(Your task) Reproduce exactly the first line of the material below and every line after it, ending with the line that contains "HTML标签名、类名、标签属性和大部分属性值统一用小写". No pictures should be copied.

(Data for review)
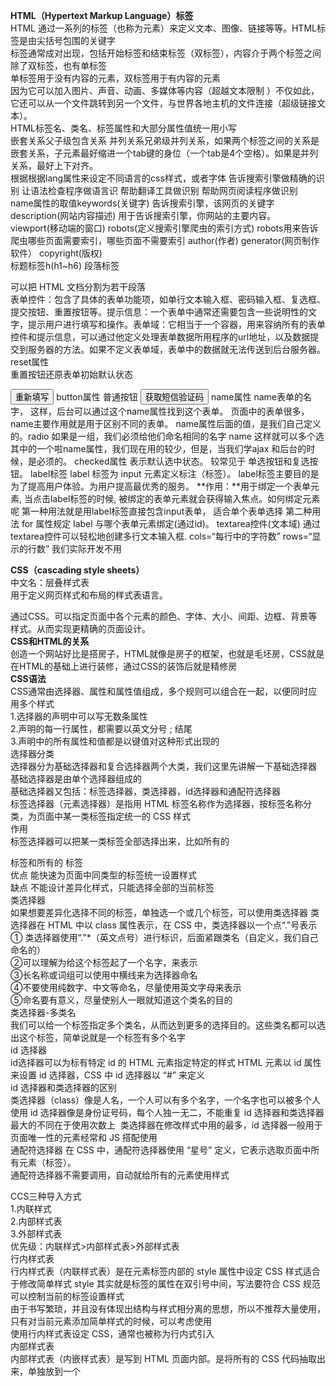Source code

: **HTML（Hypertext Markup Language）标签**  
HTML 通过一系列的标签（也称为元素）来定义文本、图像、链接等等。HTML标签是由尖括号包围的关键字  
标签通常成对出现，包括开始标签和结束标签（双标签），内容介于两个标签之间  
除了双标签，也有单标签  
单标签用于没有内容的元素，双标签用于有内容的元素  
因为它可以加入图片、声音、动画、多媒体等内容（超越文本限制 ）不仅如此，它还可以从一个文件跳转到另一个文件，与世界各地主机的文件连接（超级链接文本）。    
HTML标签名、类名、标签属性和大部分属性值统一用小写  
嵌套关系父子级包含关系   并列关系兄弟级并列关系，如果两个标签之间的关系是嵌套关系，子元素最好缩进一个tab键的身位（一个tab是4个空格）。如果是并列关系，最好上下对齐。  
根据根据lang属性来设定不同语言的css样式，或者字体  告诉搜索引擎做精确的识别    让语法检查程序做语言识 帮助翻译工具做识别  帮助网页阅读程序做识别  
name属性的取值keywords(关键字) 告诉搜索引擎，该网页的关键字description(网站内容描述) 用于告诉搜索引擎，你网站的主要内容。 viewport(移动端的窗口) robots(定义搜索引擎爬虫的索引方式) robots用来告诉爬虫哪些页面需要索引，哪些页面不需要索引 author(作者) generator(网页制作软件）      copyright(版权)  
标题标签h(h1~h6)   段落标签 <p></p >可以把 HTML 文档分割为若干段落  
表单控件：包含了具体的表单功能项，如单行文本输入框、密码输入框、复选框、提交按钮、重置按钮等。提示信息：一个表单中通常还需要包含一些说明性的文字，提示用户进行填写和操作。表单域：它相当于一个容器，用来容纳所有的表单控件和提示信息，可以通过他定义处理表单数据所用程序的url地址，以及数据提交到服务器的方法。如果不定义表单域，表单中的数据就无法传送到后台服务器。  
reset属性     
重置按钮还原表单初始默认状态  

<input type="reset" value="重新填写">   
 button属性     
 普通按钮  
<input type="button" value="获取短信验证码"  file属性上传头像：<input type="file"  
value属性   
 value 默认的文本值。有些表单想刚打开页面就默认显示几个文字，就可以通过这个value 来设置。 name和value是每个元素都有的属性值，主要给后台人员使用用户名: <input type="text"  name="username" value="请输入用户名">    
 name属性   
name表单的名字， 这样，后台可以通过这个name属性找到这个表单。 页面中的表单很多，name主要作用就是用于区别不同的表单。 name属性后面的值，是我们自己定义的。radio 如果是一组，我们必须给他们命名相同的名字 name 这样就可以多个选其中的一个啦name属性，我们现在用的较少，但是，当我们学ajax 和后台的时候，是必须的。    
 checked属性    
 表示默认选中状态。 较常见于 单选按钮和复选按钮。  
label标签 label 标签为 input 元素定义标注（标签）。  label标签主要目的是为了提高用户体验。为用户提高最优秀的服务。  
**作用：**用于绑定一个表单元素, 当点击label标签的时候, 被绑定的表单元素就会获得输入焦点。如何绑定元素呢 第一种用法就是用label标签直接包含input表单， 适合单个表单选择  第二种用法 for 属性规定 label 与哪个表单元素绑定(通过id)。  
textarea控件(文本域) 通过textarea控件可以轻松地创建多行文本输入框. cols=“每行中的字符数” rows=“显示的行数” 我们实际开发不用  

**CSS（cascading style sheets）**  
中文名：层叠样式表  
用于定义网页样式和布局的样式表语言。   

通过CSS。可以指定页面中各个元素的颜色、字体、大小、间距、边框、背景等样式。从而实现更精确的页面设计。  
**CSS和HTML的关系**  
创造一个网站好比是搭房子，HTML就像是房子的框架，也就是毛坯房，CSS就是在HTML的基础上进行装修，通过CSS的装饰后就是精修房  
**CSS语法**  
CSS通常由选择器、属性和属性值组成，多个规则可以组合在一起，以便同时应用多个样式  
1.选择器的声明中可以写无数条属性  
2.声明的每一行属性，都需要以英文分号 ; 结尾  
3.声明中的所有属性和值都是以键值对这种形式出现的  
选择器分类    
选择器分为基础选择器和复合选择器两个大类，我们这里先讲解一下基础选择器   
基础选择器是由单个选择器组成的    
基础选择器又包括：标签选择器，类选择器，id选择器和通配符选择器  
标签选择器（元素选择器）是指用 HTML 标签名称作为选择器，按标签名称分类，为页面中某一类标签指定统一的 CSS 样式  
作用    
标签选择器可以把某一类标签全部选择出来，比如所有的 <div> 标签和所有的 <span> 标签    
优点  能快速为页面中同类型的标签统一设置样式   
缺点  不能设计差异化样式，只能选择全部的当前标签  
类选择器   
如果想要差异化选择不同的标签，单独选一个或几个标签，可以使用类选择器  类选择器在 HTML 中以 class 属性表示，在 CSS 中，类选择器以一个点“.”号表示  
① 类选择器使用“.”*（英文点号）进行标识，后面紧跟类名（自定义，我们自己命名的）  
②可以理解为给这个标签起了一个名字，来表示  
③长名称或词组可以使用中横线来为选择器命名  
④不要使用纯数字、中文等命名，尽量使用英文字母来表示  
⑤命名要有意义，尽量使别人一眼就知道这个类名的目的  
类选择器-多类名    
我们可以给一个标签指定多个类名，从而达到更多的选择目的。这些类名都可以选出这个标签，简单说就是一个标签有多个名字  
id 选择器   
id选择器可以为标有特定 id 的 HTML 元素指定特定的样式 HTML 元素以 id 属性来设置 id 选择器，CSS 中 id 选择器以 “#” 来定义  
id 选择器和类选择器的区别     
类选择器（class）像是人名，一个人可以有多个名字，一个名字也可以被多个人使用 id 选择器像是身份证号码，每个人独一无二，不能重复 id 选择器和类选择器最大的不同在于使用次数上   类选择器在修改样式中用的最多，id 选择器一般用于页面唯一性的元素经常和 JS 搭配使用  
通配符选择器 在 CSS 中，通配符选择器使用 “星号” 定义，它表示选取页面中所有元素（标签）。  
通配符选择器不需要调用，自动就给所有的元素使用样式    

CCS三种导入方式  
1.内联样式  
2.内部样式表  
3.外部样式表  
优先级：内联样式>内部样式表>外部样式表    
行内样式表    
行内样式表（内联样式表）是在元素标签内部的 style 属性中设定 CSS 样式适合于修改简单样式
style 其实就是标签的属性在双引号中间，写法要符合 CSS 规范    
可以控制当前的标签设置样式     
由于书写繁琐，并且没有体现出结构与样式相分离的思想，所以不推荐大量使用，只有对当前元素添加简单样式的时候，可以考虑使用    
使用行内样式表设定 CSS，通常也被称为行内式引入  
内部样式表    
内部样式表（内嵌样式表）是写到 HTML 页面内部。是将所有的 CSS 代码抽取出来，单独放到一个 <style> 标签中。  
<style>标签理论上可以放在 HTML 文档的任何地方，但一般会放在文档的 u003C<head> 标签中  通过此种方式，可以方便控制当前整个页面中的元素样式设置  代码结构清晰，但是并没有实现结构与样式完全分离  使用内部样式表设定 CSS，通常也称为嵌入式引入，这种方式是我们时常用的方式  
外部样式表   
实际开发都是外部样式表，适合于样式比较多的情况，核心是：样式单独写到 CSS 文件中，之后把 CSS 文件引入到 HTML 页面中使用引入外部样式表分为两步：  
1. 新建一个后缀名为.css 的样式文件，把所有 CSS 代码都放入此文件中  
2. 在 HTML 页面中，使用 <link> 标签引入这个文件
使用外部样式表设定 CSS，通常也被称为外链式或链接式引入，这种方式是开发中常用的方式  
伪类选择器  伪类选择器用于向某些选择器添加特殊的效果，比如给链接添加特殊效果，或选择第 n 个元素   伪类选择器书写最大的特点是用冒号（:）表示，比如 :hover、:first-child  伪类选择器很多，比如有链接伪装，结果伪装等  
focus 伪类选择器  :focus 伪类选择器用于选择获得焦点的表单元素。   焦点就是光标，一般情况 <input> 类表单元素才能获取，因此这个选择器也主要针对于表单元素。  
块元素常见的块元素有<h1>~<h6>、<p> 、<div>、<ul>、<ol>、<li>等其中<div>标签是最典型的块元素  块元素的特点：比较霸道，自己独占一行。高度，宽度，外边距以及内边距都可以控制。宽度默认是容器（父级宽度）的100%。是一个容器及盒子，里面可以放行内或块级元素。注意：文字类的元素内不能使用块级元素。<p>标签主要用于存放文字，因此<p>里面不能放块级元素，特别是不能放<div>。同理，<h1>~<h6>等都是文字类块级标签，里面也不能放其他块级元素。   
行内元素  常见的行内元素有<a>、<strong>、<b>、<em>、<i>、<del>、<s>、<ins>、<u>、<span>等，其中<span>标签是最典型的行内元素。有的地方也将行内元素称为内联元素。 行内元素的特点： 相邻行内元素在一行上，一行可以显示多高、宽直接设置是无效的。默认宽度就是它本身内容的宽度。行内元素只能容纳文本或其他行内元素。注意：链接里面不能再放链接特殊情况链接<a>里面可以放块级元素，<a>转换一下块级模式最安全。  
行内块元素 在行内元素中有几个特殊的标签 <img>、<input>、<td>，它们同时具有块元素和行内元素的特点  行内块元素的特点： 和相邻行内元素（行内块）在一行上，但是他们之间会有空白缝隙。一行可以显示多个。 默认宽度就是它本身内容的宽度（行内元素特点）。 高度，行高，外边距以及内边距都可以控制（块级元素特点）。  
元素显示模式转换 特殊情况下，我们需要元素模式的转换，简单理解：一个模式的元素需要另外一种模式的特性。 比如想要增加链接<a>的触发范围。 转换为块元素：display:block；转换为行内元素：display:inline；转换为行内块：display:inline-block；  
 CSS 的三大特性 css 有三个非常重要的三个特性：层叠性，继承性，优先级 1. 层叠性  相同选择器给设置相同的样式，此时一个样式就会覆盖（层叠）另一个冲突的样式。层叠性主要解决样式冲突的问题   层叠性原则：样式冲突，遵循的原则是就近原则，哪个样式离结构近，就执行哪个样式样式不冲突，不会层叠2 .继承性  现实中的继承：我们继承了父亲的姓  CSS中的继承：子标签会继承父标签的某些样式，如文本颜色和字号，简单的理解就是：子承父业  恰当地使用继承可以简化代码，降低 CSS 样式的复杂性  子元素可以继承父元素的样式（text-，font-，line- 这些元素开头的可以继承，以及color）
3.优先级当同一个元素指定多个选择器，就会有优先级的产生  选择器相同，则执行层叠性选择器不同，则根据选择器权重执行
 优先级注意点： 权重是有4组数字组成，但是不会有进位  可以理解为类选择器永远大于元素选择器，id选择器永远大于类选择器以此类推等级判断从左向右，如果某一位数值相同，则判断下一位数值继承的权重是0，如果该元素没有直接选中，不管父亲权重多高，子元素得到的权重都是0   
css的五种定位方式   
position属性规定应用于元素的定位方法的类型（五种类型：static,relative,absolute,fixed,sticky）1.position:static :html元素的默认定位方式为static，其定位不受bottom,top,left,right属性的影响。2.position:relative：元素相对其正常位置进行定位,设置相对定位的元素的 top、right、bottom 和 left 属性将导致其偏离其正常位置进行调整。不会对其余内容进行调整来适应元素留下的任何空间。
3.position:absolute:元素相对于最近的祖先元素进行定位，如果绝对定位的元素没有祖先，它将使用文档主体（body），并随页面滚动一起移动。
4.position:fixed:元素相对于视图窗口进行定位，即使滚动页面，它也始终位于同一位置。 top、right、bottom 和 left 属性用于定位此元素。
5.position:sticky:元素根据用户的滚动位置进行定位，粘性元素根据滚动位置在相对（relative）和固定（fixed）之间切换。起先它会被相对定位，直到在视口中遇到给定的偏移位置为止 - 然后将其“粘贴”在适当的位置（比如 position:fixed）。  
**js的组成**  定义：js由 ECMAScript（JavaScript语法）、Dom（页面文档对象模型）、Bom（浏览器对象模型）三部分组成。  
Dom：是一种标准的编程接口，通过Dom提供的接口可以对页面上的各种元素进行操作（大小、位置、颜色等）。 
Bom：可以与浏览器窗口进行互动的对象结构，eg：弹出框、控制浏览器跳转、获取分辨率等。Dom与Bom又属于Web APIs  
变量命名规范   
 由字母、数字、下划线、$符号组成  严格区分大小写 不能以数字开头  不能是关键字、保留字  变量名最好有意义 eg：age、sex  遵守驼峰命名法（首字母小写，后面字母需要大写） eg：myFirstName  
变量的数据类型   
Number（整型、浮点型） Boolean（true、false 等价于1 和 0） String（字符串型 带引号） Undefined（声明未赋值 会出现Undefined）Null (声明变量为空值)  js中变量的数据类型 是根据 = 右边变量值的数据类型来判断的，记住一句话 在js里 等号就是 把右边给左边！！！     
数字型进制：常见二进制、八进制、十进制、十六进制     八进制（0~7）：以0开头  逢八进一    eg：010（八进制转为十进制）    计算方法：0*8^2+1*8^1+0*8^0 = 0+8+0=8    十六进制（0~9 和 A~F）：以0x开头      
数字型三个特殊值：     Infinity 无穷大     -Infinity 无穷小     NaN 代表一个非数值  isNaN( ) 用来判断一个变量是否为非数字的类型，返回true或false （非数字true 否则false）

(Result)
Source code

: **HTML（Hypertext Markup Language）标签**  
HTML 通过一系列的标签（也称为元素）来定义文本、图像、链接等等。HTML标签是由尖括号包围的关键字  
标签通常成对出现，包括开始标签和结束标签（双标签），内容介于两个标签之间  
除了双标签，也有单标签  
单标签用于没有内容的元素，双标签用于有内容的元素  
因为它可以加入图片、声音、动画、多媒体等内容（超越文本限制 ）不仅如此，它还可以从一个文件跳转到另一个文件，与世界各地主机的文件连接（超级链接文本）。    
HTML标签名、类名、标签属性和大部分属性值统一用小写  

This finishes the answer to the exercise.